Project description
Innovative method to detect groundwater contamination
The stability and resilience of soil and groundwater are affected by contamination events. To improve the EU’s risk-reduction management capabilities, it is essential to identify the time, location and quantities of contaminant spills. This involves forensic hydrogeology, a growing discipline that applies scientific knowledge in legal resolutions. The EU-funded FORENSHYD project will develop an innovative, flexible and reliable ensemble Kalman filter (EnKF) data assimilation method to optimally identify contamination sources and the occurrence of reactive pollutants in near-actual conditions.
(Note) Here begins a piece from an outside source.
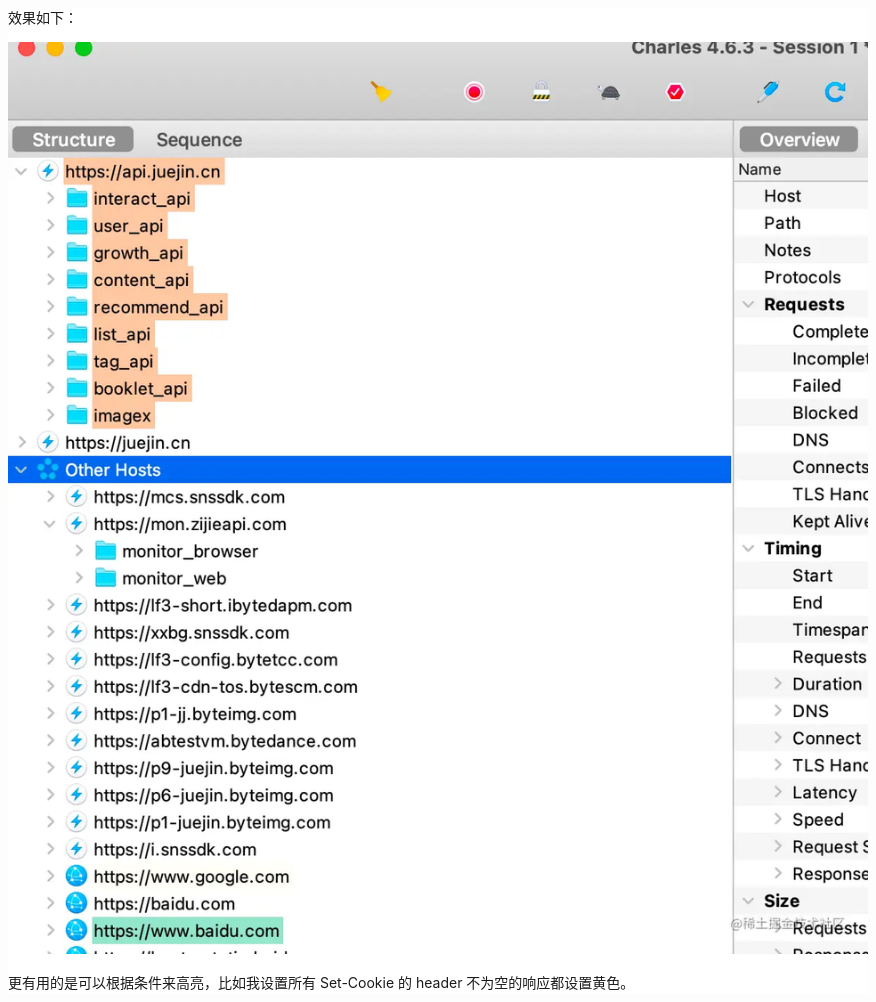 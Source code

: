 效果如下：

![](./images/c4cd8592631120a6657fd9732ab16d38.webp )

更有用的是可以根据条件来高亮，比如我设置所有 Set-Cookie 的 header 不为空的响应都设置黄色。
EnKF is considered an excellent optimisation instrument for simultaneous identification of the spatial variability of pollution, location and release potential of polluting sources.
Objective
Contaminant events disrupt stability and resilience of increasingly vulnerable soil and groundwater. Identifying where, when and how much contaminant spill is released into aquifers is critical for strengthening the competitiveness of EU in risk-reduction management, and Forensic Hydrogeology, a growing discipline that applies scientific knowledge in legal resolutions. Existing model solutions estimate the origin and affected area, but numerical challenges impose too restrictive assumptions to properly account for multiple sources or suitable aquifer characterization. The scientific goal of FORENSHYD is to develop a novel, flexible and reliable ensemble Kalman filter data assimilation method (EnKF) for the optimal identification of contaminant sources and occurrence of reactive pollutants in near-actual conditions. Latest assessed developments of Dr. Gómez-Hernández set EnKF as an excellent optimization tool for the simultaneous identification of the spatial variability of conductivities, the location, and the release function of polluting sources. A step toward coupling the algorithm with machine learning techniques may overcome ill-posed solutions, stemmed from nonlinearities between parameters and variables in the state equation, to solve kinetic-controlled reactive transport problems and to optimize data collection in groundwater observation network systems, a topic of renewal interest in administration and industrial sector. We test spurious effects of aquifer heterogeneity, reactive parameters, and initial/boundary conditions in synthetic scenarios, sandbox experiments and two demonstration sites. Transfer of this novel technology in well-reported, practical and universal open source packages will reinforce the leadership and employability in the global market of intersectorial and interdisciplinary European stakeholders. The societal value of FORENSHYD is to improve mitigation strategies, and clarify environmental liability, in liaises with Horizon 2020.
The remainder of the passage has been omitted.